The reply should repeat all of the data word for word, with no pictures.

* * * * * * * * *

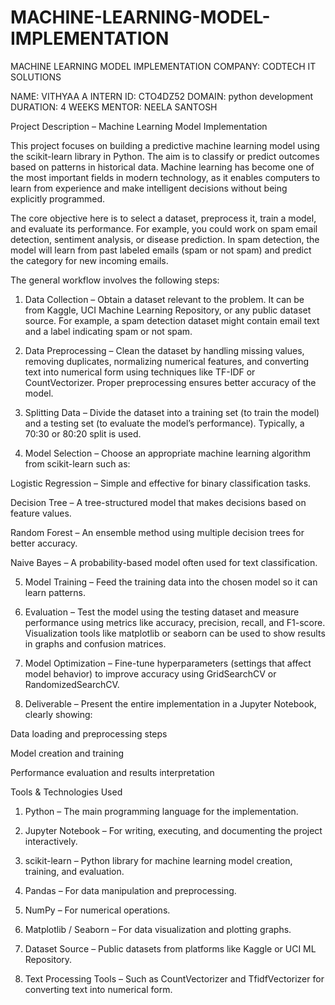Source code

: # MACHINE-LEARNING-MODEL-IMPLEMENTATION
MACHINE LEARNING MODEL IMPLEMENTATION 
COMPANY: CODTECH IT SOLUTIONS

NAME: VITHYAA A
INTERN ID: CTO4DZ52
DOMAIN: python development
DURATION: 4 WEEKS
MENTOR: NEELA SANTOSH

Project Description – Machine Learning Model Implementation

This project focuses on building a predictive machine learning model using the scikit-learn library in Python. The aim is to classify or predict outcomes based on patterns in historical data. Machine learning has become one of the most important fields in modern technology, as it enables computers to learn from experience and make intelligent decisions without being explicitly programmed.

The core objective here is to select a dataset, preprocess it, train a model, and evaluate its performance. For example, you could work on spam email detection, sentiment analysis, or disease prediction. In spam detection, the model will learn from past labeled emails (spam or not spam) and predict the category for new incoming emails.

The general workflow involves the following steps:

1. Data Collection – Obtain a dataset relevant to the problem. It can be from Kaggle, UCI Machine Learning Repository, or any public dataset source. For example, a spam detection dataset might contain email text and a label indicating spam or not spam.

2. Data Preprocessing – Clean the dataset by handling missing values, removing duplicates, normalizing numerical features, and converting text into numerical form using techniques like TF-IDF or CountVectorizer. Proper preprocessing ensures better accuracy of the model.

3. Splitting Data – Divide the dataset into a training set (to train the model) and a testing set (to evaluate the model’s performance). Typically, a 70:30 or 80:20 split is used.

4. Model Selection – Choose an appropriate machine learning algorithm from scikit-learn such as:

Logistic Regression – Simple and effective for binary classification tasks.

Decision Tree – A tree-structured model that makes decisions based on feature values.

Random Forest – An ensemble method using multiple decision trees for better accuracy.

Naive Bayes – A probability-based model often used for text classification.

5. Model Training – Feed the training data into the chosen model so it can learn patterns.

6. Evaluation – Test the model using the testing dataset and measure performance using metrics like accuracy, precision, recall, and F1-score. Visualization tools like matplotlib or seaborn can be used to show results in graphs and confusion matrices.

7. Model Optimization – Fine-tune hyperparameters (settings that affect model behavior) to improve accuracy using GridSearchCV or RandomizedSearchCV.

8. Deliverable – Present the entire implementation in a Jupyter Notebook, clearly showing:

Data loading and preprocessing steps

Model creation and training

Performance evaluation and results interpretation

Tools & Technologies Used

1. Python – The main programming language for the implementation.

2. Jupyter Notebook – For writing, executing, and documenting the project interactively.

3. scikit-learn – Python library for machine learning model creation, training, and evaluation.

4. Pandas – For data manipulation and preprocessing.

5. NumPy – For numerical operations.

6. Matplotlib / Seaborn – For data visualization and plotting graphs.

7. Dataset Source – Public datasets from platforms like Kaggle or UCI ML Repository.

8. Text Processing Tools – Such as CountVectorizer and TfidfVectorizer for converting text into numerical form.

* * * * * * * * *

- **COMPLETED TASK**:
Source code

: # MACHINE-LEARNING-MODEL-IMPLEMENTATION
MACHINE LEARNING MODEL IMPLEMENTATION 
COMPANY: CODTECH IT SOLUTIONS

NAME: VITHYAA A
INTERN ID: CTO4DZ52
DOMAIN: python development
DURATION: 4 WEEKS
MENTOR: NEELA SANTOSH

Project Description – Machine Learning Model Implementation

This project focuses on building a predictive machine learning model using the scikit-learn library in Python. The aim is to classify or predict outcomes based on patterns in historical data. Machine learning has become one of the most important fields in modern technology, as it enables computers to learn from experience and make intelligent decisions without being explicitly programmed.

The core objective here is to select a dataset, preprocess it, train a model, and evaluate its performance. For example, you could work on spam email detection, sentiment analysis, or disease prediction. In spam detection, the model will learn from past labeled emails (spam or not spam) and predict the category for new incoming emails.

The general workflow involves the following steps:

1. Data Collection – Obtain a dataset relevant to the problem. It can be from Kaggle, UCI Machine Learning Repository, or any public dataset source. For example, a spam detection dataset might contain email text and a label indicating spam or not spam.

2. Data Preprocessing – Clean the dataset by handling missing values, removing duplicates, normalizing numerical features, and converting text into numerical form using techniques like TF-IDF or CountVectorizer. Proper preprocessing ensures better accuracy of the model.

3. Splitting Data – Divide the dataset into a training set (to train the model) and a testing set (to evaluate the model’s performance). Typically, a 70:30 or 80:20 split is used.

4. Model Selection – Choose an appropriate machine learning algorithm from scikit-learn such as:

Logistic Regression – Simple and effective for binary classification tasks.

Decision Tree – A tree-structured model that makes decisions based on feature values.

Random Forest – An ensemble method using multiple decision trees for better accuracy.

Naive Bayes – A probability-based model often used for text classification.

5. Model Training – Feed the training data into the chosen model so it can learn patterns.

6. Evaluation – Test the model using the testing dataset and measure performance using metrics like accuracy, precision, recall, and F1-score. Visualization tools like matplotlib or seaborn can be used to show results in graphs and confusion matrices.

7. Model Optimization – Fine-tune hyperparameters (settings that affect model behavior) to improve accuracy using GridSearchCV or RandomizedSearchCV.

8. Deliverable – Present the entire implementation in a Jupyter Notebook, clearly showing:

Data loading and preprocessing steps

Model creation and training

Performance evaluation and results interpretation

Tools & Technologies Used

1. Python – The main programming language for the implementation.

2. Jupyter Notebook – For writing, executing, and documenting the project interactively.

3. scikit-learn – Python library for machine learning model creation, training, and evaluation.

4. Pandas – For data manipulation and preprocessing.

5. NumPy – For numerical operations.

6. Matplotlib / Seaborn – For data visualization and plotting graphs.

7. Dataset Source – Public datasets from platforms like Kaggle or UCI ML Repository.

8. Text Processing Tools – Such as CountVectorizer and TfidfVectorizer for converting text into numerical form.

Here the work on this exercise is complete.